When a scene is lit by a source of light, the radiance of each point in the scene can be viewed as having two components, namely, direct and global. The direct component is due to the direct illumination of the point by the source. The global component is due to the illumination of the point by other points in the scene. It is desirable to have a method for measuring the direct and global components of a scene, as each component conveys important information about the scene that cannot be inferred from their sum. For instance, the direct component gives us the purest measurement of how the material properties of a scene point interact with the source and camera. Therefore, a method that can measure just the direct component can be immediately used to enhance a wide range of scene capture techniques that are used in computer vision and computer graphics. The global component conveys the complex optical interactions between different objects and media in the scene. It is the global component that makes photorealistic rendering a hard and computationally intensive problem. A measurement of this component could provide new insights into these interactions that in turn could aid the development of more efficient rendering algorithms.
The goal of this project is to develop efficient methods for separating the direct and global components of a scene lit by a single light source and viewed by a camera. We show that the direct and global components at all scene points can be efficiently measured by using high frequency illumination patterns. This approach does not require the scattering properties of the scene points to be known. We only assume that the global contribution received by each scene point is a smooth function with respect to the frequency of the lighting. This assumption makes it possible, in theory, to do the separation by capturing just two images taken with a dense binary illumination pattern and its complement. In practice, due to the resolution limits imposed by the source and the camera, a larger set of images (25 in our setting) is used. We show separation results for several scenes that include diffuse and specular interreflections, subsurface scattering due to translucent surfaces and volumetric scattering due to dense media. We also show how the direct and global components can be used to generate new images that represent changes in the optical properties of the objects and the media in the scene.

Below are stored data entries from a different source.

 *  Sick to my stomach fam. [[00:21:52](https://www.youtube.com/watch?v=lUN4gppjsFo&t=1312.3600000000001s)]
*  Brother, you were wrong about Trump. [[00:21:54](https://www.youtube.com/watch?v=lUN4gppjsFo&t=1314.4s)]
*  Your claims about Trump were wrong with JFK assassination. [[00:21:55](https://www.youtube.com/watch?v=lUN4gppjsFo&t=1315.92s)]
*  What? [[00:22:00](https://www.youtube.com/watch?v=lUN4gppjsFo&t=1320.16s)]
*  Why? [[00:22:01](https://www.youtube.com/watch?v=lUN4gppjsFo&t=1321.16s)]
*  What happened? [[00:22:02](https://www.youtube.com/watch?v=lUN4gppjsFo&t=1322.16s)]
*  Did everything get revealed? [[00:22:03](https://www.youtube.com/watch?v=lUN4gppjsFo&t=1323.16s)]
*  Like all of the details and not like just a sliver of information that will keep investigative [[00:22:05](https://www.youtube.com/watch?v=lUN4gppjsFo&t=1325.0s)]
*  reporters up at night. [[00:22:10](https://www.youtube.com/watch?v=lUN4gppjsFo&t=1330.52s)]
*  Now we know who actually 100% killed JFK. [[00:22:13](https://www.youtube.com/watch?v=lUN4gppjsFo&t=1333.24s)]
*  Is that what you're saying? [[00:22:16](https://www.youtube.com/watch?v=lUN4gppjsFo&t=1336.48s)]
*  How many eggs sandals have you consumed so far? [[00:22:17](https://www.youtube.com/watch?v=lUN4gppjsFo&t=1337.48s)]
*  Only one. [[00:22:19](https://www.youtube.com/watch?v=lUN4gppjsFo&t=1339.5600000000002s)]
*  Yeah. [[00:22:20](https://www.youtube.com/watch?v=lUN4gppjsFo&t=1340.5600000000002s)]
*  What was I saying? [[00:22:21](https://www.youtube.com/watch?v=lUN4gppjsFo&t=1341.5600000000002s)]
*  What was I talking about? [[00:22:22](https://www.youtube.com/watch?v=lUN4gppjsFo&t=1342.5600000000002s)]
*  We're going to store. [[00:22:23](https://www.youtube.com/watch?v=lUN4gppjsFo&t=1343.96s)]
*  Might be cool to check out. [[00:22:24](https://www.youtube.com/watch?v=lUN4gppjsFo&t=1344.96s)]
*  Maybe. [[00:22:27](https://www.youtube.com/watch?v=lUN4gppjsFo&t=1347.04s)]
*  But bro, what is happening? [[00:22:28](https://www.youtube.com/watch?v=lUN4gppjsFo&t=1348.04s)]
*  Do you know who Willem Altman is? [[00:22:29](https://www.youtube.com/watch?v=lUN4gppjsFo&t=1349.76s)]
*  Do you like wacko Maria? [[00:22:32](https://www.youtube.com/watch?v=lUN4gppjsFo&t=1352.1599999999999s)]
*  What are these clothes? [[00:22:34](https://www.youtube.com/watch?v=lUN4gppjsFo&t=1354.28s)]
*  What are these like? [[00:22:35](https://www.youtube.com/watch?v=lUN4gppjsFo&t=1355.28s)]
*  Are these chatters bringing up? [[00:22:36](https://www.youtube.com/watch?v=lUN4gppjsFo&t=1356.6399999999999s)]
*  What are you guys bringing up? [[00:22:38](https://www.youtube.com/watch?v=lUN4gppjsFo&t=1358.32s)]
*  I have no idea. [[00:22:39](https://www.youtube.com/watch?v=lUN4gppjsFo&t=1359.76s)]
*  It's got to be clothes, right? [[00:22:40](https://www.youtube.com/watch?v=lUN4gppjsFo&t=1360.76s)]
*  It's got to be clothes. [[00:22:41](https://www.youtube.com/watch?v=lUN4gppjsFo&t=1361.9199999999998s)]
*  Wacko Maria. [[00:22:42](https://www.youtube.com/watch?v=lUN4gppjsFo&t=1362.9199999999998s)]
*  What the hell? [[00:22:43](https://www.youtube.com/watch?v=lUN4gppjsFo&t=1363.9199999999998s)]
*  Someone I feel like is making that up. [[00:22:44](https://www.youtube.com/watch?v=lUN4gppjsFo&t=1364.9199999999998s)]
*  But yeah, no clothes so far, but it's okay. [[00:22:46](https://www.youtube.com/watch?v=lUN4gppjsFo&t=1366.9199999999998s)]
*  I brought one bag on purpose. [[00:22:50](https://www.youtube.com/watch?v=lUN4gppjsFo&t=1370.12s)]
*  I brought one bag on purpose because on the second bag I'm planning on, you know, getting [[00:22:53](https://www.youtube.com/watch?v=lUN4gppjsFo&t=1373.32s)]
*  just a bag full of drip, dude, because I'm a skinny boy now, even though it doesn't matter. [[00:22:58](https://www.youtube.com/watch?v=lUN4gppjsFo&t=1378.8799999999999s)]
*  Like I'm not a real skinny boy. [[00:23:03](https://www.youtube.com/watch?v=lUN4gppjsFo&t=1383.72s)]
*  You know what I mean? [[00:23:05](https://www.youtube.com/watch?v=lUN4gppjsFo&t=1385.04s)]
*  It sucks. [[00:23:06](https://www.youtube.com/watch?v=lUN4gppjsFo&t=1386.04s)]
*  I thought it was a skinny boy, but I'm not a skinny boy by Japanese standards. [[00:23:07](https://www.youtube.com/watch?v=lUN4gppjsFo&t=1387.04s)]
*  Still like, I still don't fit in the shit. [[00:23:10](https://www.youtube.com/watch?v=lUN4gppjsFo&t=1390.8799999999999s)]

We have developed several variants of our method that seek to minimize the number of images needed for separation. By using a sinusoid-based illumination pattern, the separation can be done using just three images taken by changing the phase of the pattern. When the resolution of the camera and the source are greater than the desired resolution of the direct and global images, the separation can be done with a single image by assuming neighboring scene points to have similar direct and global components. In the case of just a simple point light source, such as the sun, the source cannot be controlled to generate the required high frequency illumination patterns. In such cases, the shadow of a line or mesh occluder can be swept over the scene while it is captured by a video camera. The captured video can then be used to compute the direct and global components. This project was done in collaboration with Michael Grossberg at City College of New York and Ramesh Raskar at MERL.